The Last Battle (#7) by C. S. Lewis

Published: March 5th 2002 (originally 4 September 1956)
Goodreads badgePublisher: HarperCollins
Pages: 229
Format: Book
Genre: Junior Fiction/ Fantasy
★ – 1 Star

The last battle is the greatest battle of all.  Narnia… where lies breed fear… where loyalty is tested… where all hope seems lost. During the last days of Narnia, the land faces its fiercest challenge – not an invader from without but an enemy from within. Lies and treachery have taken root, and only the king and a small band of loyal followers can prevent the destruction of all they hold dear.

Note: This review is what I wrote the second I finished this book. I put the book down and stormed to the computer and wrote this. I feel it captures my feeling at the time when I read it. I apologise if you liked this book, I understood from the many five star reviews people did, but I saw just as many on my side so I don’t feel too bad about it. I don’t know if you can pick up the anger in my writing tone, it is hard not to, but I was trying to be as civil as possible.

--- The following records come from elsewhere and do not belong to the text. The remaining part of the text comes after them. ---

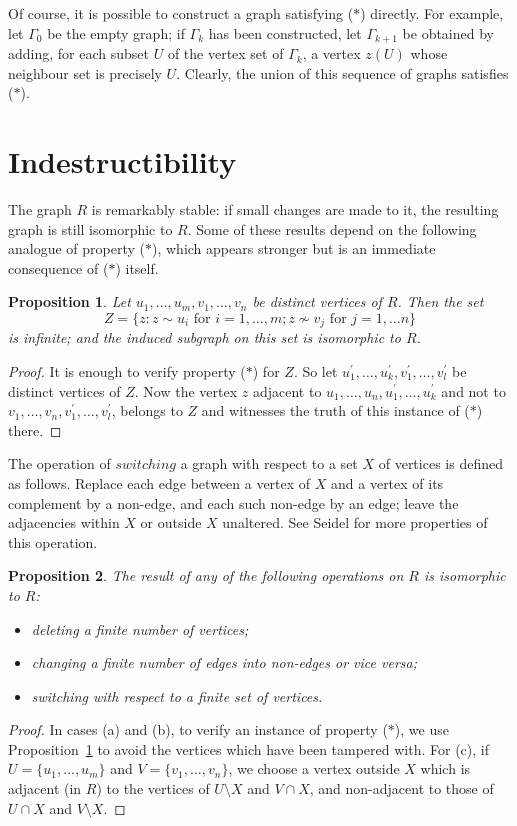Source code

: \documentclass{book}
\newtheorem{proposition}{Proposition}
\begin{document}
Of course, it is possible to construct a graph satisfying ($\ast$)
directly. For example, let $\Gamma_0$ be the empty graph; if
$\Gamma_k$ has been constructed, let $\Gamma_{k+1}$ be obtained by
adding, for each subset $U$ of the vertex set of $\Gamma_k$, a
vertex $z(U)$ whose neighbour set is precisely $U$. Clearly, the
union of this sequence of graphs satisfies ($\ast$).

\section{Indestructibility}%
\label{ch32:sec2.3}

The graph $R$ is remarkably stable: if small changes are made to it,
the resulting graph is still isomorphic to $R$. Some of these
results depend on the following analogue of property ($\ast$), which
appears stronger but is an immediate consequence of ($\ast$) itself.
\begin{proposition}\label{ch32:prop3.1} 
Let $u_1, \ldots, u_m, v_1, \ldots, v_n$ be
distinct vertices of $R$. Then the set
\[
Z = \{z : z\sim u_i\mbox{ for }i = 1,\ldots,m; z\nsim v_j\mbox{ for }j = 1,\ldots n\}
\]
is infinite; and the induced subgraph on this set is isomorphic to
$R$.
\end{proposition}
\begin{proof}
It is enough to verify property ($\ast$) for $Z$. So
let $u_1^{\prime}, \ldots, u_k^{\prime}, v_1^{\prime}, \ldots,
v_l^{\prime}$  be distinct vertices of $Z$. Now the vertex $z$
adjacent to $u_1, \ldots, u_n, u_1^{\prime}, \ldots, u_k^{\prime}$
and not to $v_1, \ldots, v_n, v_1^{\prime}, \ldots, v_l^{\prime}$,
belongs to $Z$ and witnesses the truth of this instance of ($\ast$)
there.
\end{proof}

The operation of $switching$ a graph with respect to a set $X$ of
vertices is defined as follows. Replace each edge between a vertex
of $X$ and a vertex of its complement by a non-edge, and each such
non-edge by an edge; leave the adjacencies within $X$ or outside $X$
unaltered. See Seidel \cite{ch32:bib46} for more properties of this
operation.
\begin{proposition}\label{ch32:prop3.2} 
The result of any of the following operations
on $R$ is isomorphic to $R$:
\begin{itemize}
\item[(a)] deleting a finite number of vertices;
\item[(b)] changing a finite number of edges into non-edges or vice versa;
\item[(c)] switching with respect to a finite set of vertices.
\end{itemize}
\end{proposition}
\begin{proof}
In cases (a) and (b), to verify an instance of
property ($\ast$), we use Proposition~\ref{ch32:prop3.1} to avoid
the vertices which have been tampered with. For (c), if $U
=\{u_1,\ldots,u_m\}$ and $V = \{v_1,\ldots, v_n\}$, we choose a
vertex outside $X$ which is adjacent (in $R$) to the vertices of $U
\setminus X$ and $V \cap X$, and non-adjacent to those of $U\cap X$
and $V \setminus X$.
\end{proof}
\end{document}

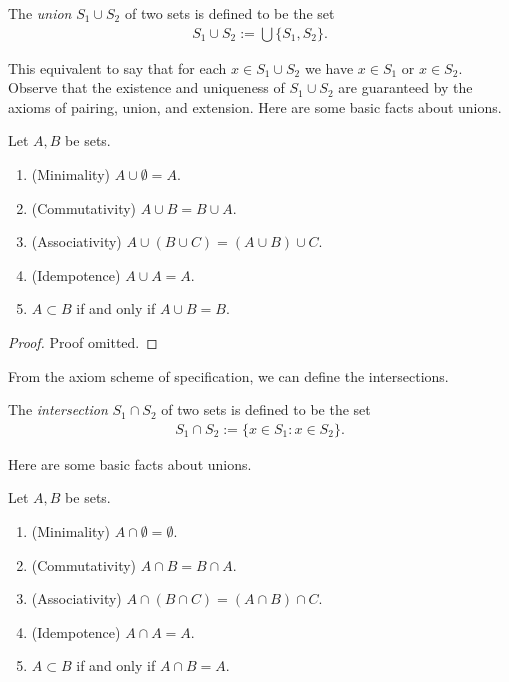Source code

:\begin{definition}[Unions]
    The \emph{union} $S_1 \cup S_2$ of two sets is defined to be the set
    \begin{align*}
        S_1 \cup S_2 := \bigcup\{S_1, S_2\}.
    \end{align*}
\end{definition}
This equivalent to say that for each $x \in S_1 \cup S_2$ we have $x \in S_1$ or $x \in S_2$. Observe that the existence and uniqueness of $S_1 \cup S_2$ are guaranteed by the axioms of pairing, union, and extension. Here are some basic facts about unions.

\begin{proposition}
    Let $A, B$ be sets.
    \begin{enumerate}
        \item (Minimality) $A \cup \emptyset = A$.
        \item (Commutativity) $A \cup B = B \cup A$.
        \item (Associativity) $A \cup (B \cup C) = (A \cup B) \cup C$.
        \item (Idempotence) $A \cup A = A$.
        \item $A \subset B$ if and only if $A \cup B = B$.
    \end{enumerate}
\end{proposition}

\begin{proof}
Proof omitted.
\end{proof}

From the axiom scheme of specification, we can define the intersections.
\begin{definition}[Intersections]
    The \emph{intersection} $S_1 \cap S_2$ of two sets is defined to be the set
    \begin{align*}
        S_1 \cap S_2 := \{x \in S_1 : x \in S_2\}.
    \end{align*}
\end{definition}

Here are some basic facts about unions.

\begin{proposition}
    Let $A, B$ be sets.
    \begin{enumerate}
        \item (Minimality) $A \cap \emptyset = \emptyset$.
        \item (Commutativity) $A \cap B = B \cap A$.
        \item (Associativity) $A \cap (B \cap C) = (A \cap B) \cap C$.
        \item (Idempotence) $A \cap A = A$.
        \item $A \subset B$ if and only if $A \cap B = A$.
    \end{enumerate}
\end{proposition}

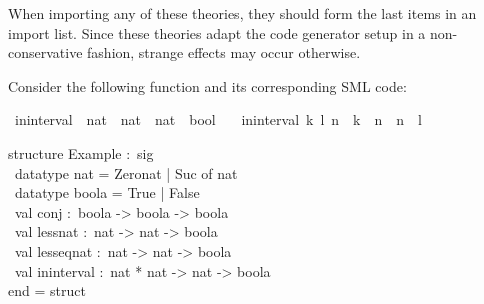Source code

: \begin{isabellebody}
\begin{isamarkuptext}
  \begin{warn}
    When importing any of these theories, they should form the last
    items in an import list.  Since these theories adapt the code
    generator setup in a non-conservative fashion, strange effects may
    occur otherwise.
  \end{warn}%
\end{isamarkuptext}%
\isamarkuptrue%
%
\isamarkuptrue%
%
\begin{isamarkuptext}%
Consider the following function and its corresponding SML code:%
\end{isamarkuptext}%
\isamarkuptrue%
%
\isadelimquote
%
\endisadelimquote
%
\isatagquote
{}\isamarkupfalse%
\ in{\isacharunderscore}interval\ {\isacharcolon}{\isacharcolon}\ {\isachardoublequoteopen}nat\ {\isasymtimes}\ nat\ {\isasymRightarrow}\ nat\ {\isasymRightarrow}\ bool{\isachardoublequoteclose}\ \isanewline
\ \ {\isachardoublequoteopen}in{\isacharunderscore}interval\ {\isacharparenleft}k{\isacharcomma}\ l{\isacharparenright}\ n\ {\isasymlongleftrightarrow}\ k\ {\isasymle}\ n\ {\isasymand}\ n\ {\isasymle}\ l{\isachardoublequoteclose}%
\endisatagquote
{\isafoldquote}%
%
\isadelimquote
%
\endisadelimquote
%
\isadeliminvisible
%
\endisadeliminvisible
%
\isataginvisible
%
\endisataginvisible
{\isafoldinvisible}%
%
\isadeliminvisible
%
\endisadeliminvisible
%
\isadelimquote
%
\endisadelimquote
%
\isatagquote
%
\begin{isamarkuptext}%
\isatypewriter%
\noindent%
\hspace*{0pt}structure Example :~sig\\
\hspace*{0pt} ~datatype nat = Zero{}nat | Suc of nat\\
\hspace*{0pt} ~datatype boola = True | False\\
\hspace*{0pt} ~val conj :~boola -> boola -> boola\\
\hspace*{0pt} ~val less{}nat :~nat -> nat -> boola\\
\hspace*{0pt} ~val less{}eq{}nat :~nat -> nat -> boola\\
\hspace*{0pt} ~val in{}interval :~nat * nat -> nat -> boola\\
\hspace*{0pt}end = struct\\

\end{isamarkuptext}
\end{isabellebody}
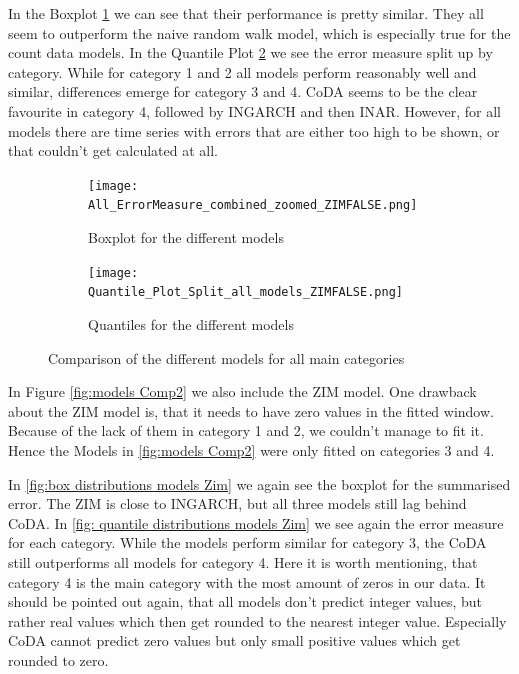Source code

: In the Boxplot \ref{fig:box distributions models} we can see that their performance is pretty similar. They all seem to outperform the naive random walk model, which is especially true for the count data models. 
In the Quantile Plot \ref{fig: quantile distributions models} we see the error measure split up by category. While for category 1 and 2 all models perform reasonably well and similar, differences emerge for category 3 and 4. CoDA seems to be the clear favourite in category 4, followed by INGARCH and then INAR. However, for all models there are time series with errors that are either too high to be shown, or that couldn't get calculated at all. 
\begin{figure}[htb!]
\centering
\begin{subfigure}[b]{0.8\textwidth}
\texttt{[image: All\_ErrorMeasure\_combined\_zoomed\_ZIMFALSE.png]}
\caption{Boxplot for the different models}
\label{fig:box distributions models}
\end{subfigure}
\hfill
\begin{subfigure}[b]{0.8\textwidth}
\texttt{[image: Quantile\_Plot\_Split\_all\_models\_ZIMFALSE.png]}
\caption{Quantiles for the different models}
\label{fig: quantile distributions models}
\end{subfigure}
\hfill
\caption{Comparison of the different models for all main categories}
\label{fig:models Comp1}
\end{figure}

In Figure \ref{fig:models Comp2} we also include the ZIM model. One drawback about the ZIM model is, that it needs to have zero values in the fitted window. Because of the lack of them in category 1 and 2, we couldn't manage to fit it. Hence the Models in \ref{fig:models Comp2} were only fitted on categories 3 and 4. 

In \ref{fig:box distributions models Zim} we again see the boxplot for the summarised error. The ZIM is close to INGARCH, but all three models still lag behind CoDA. In \ref{fig: quantile distributions models Zim} we see again the error measure for each category. While the models perform similar for category 3, the CoDA still outperforms all models for category 4. Here it is worth mentioning, that category 4 is the main category with the most amount of zeros in our data. It should be pointed out again, that all models don't predict integer values, but rather real values which then get rounded to the nearest integer value. Especially CoDA cannot predict zero values but only small positive values which get rounded to zero.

“I hated the ending. Simple as that. I wanted to throw the book across the room, scrunch it into a pile and set it on fire. I get your message Mr Lewis. Don’t shove it down my throat. You managed to slip it in unbeknownst to me in the second book, I don’t know enough of the Bible to know if you did it in any other story except the first and that was tolerable, but when you blatantly spell it out in such an insulting and judgmental manner I get pretty damn pissed off.

The book started off ok, it was a bit sad to see how the once beautiful Narnia had become but it was a new adventure and I accepted it. The whole ape thing confused me and I thought it was weird but I accepted it. Times were tough in Narnia, it was thousands of years since the early days and everyone had evolved, I accepted it. Then the children come back, there is hope yet. Oh not everyone, ok…it might be alright. But no, no it was not. The further this book went I could see the happiness and tolerance metre in my head slowly drop. Then the final part of the book came and I just got angry. I don’t know the last time I got as angry at a book as I did at this. I forgot all the other great books I had read of this series and focused on how Lewis managed to screw up the last book of the series. He almost got through it without making an ass out of himself and causing a divide in the readers. The rest of the books would vary from a few people, but this book would divide one way or the other I could tell.

We effectively rushed through the ending, skipping long explanations and just saying this is what happened and this is what it is now. Let’s all be accepting good Narnian slaves and live forever after in this wonderland and don’t think too much of how you are here. Oh and never mention those who got left behind cause they are the devil incarnate. Thank you Mr Lewis, I hope you’re happy with yourself.”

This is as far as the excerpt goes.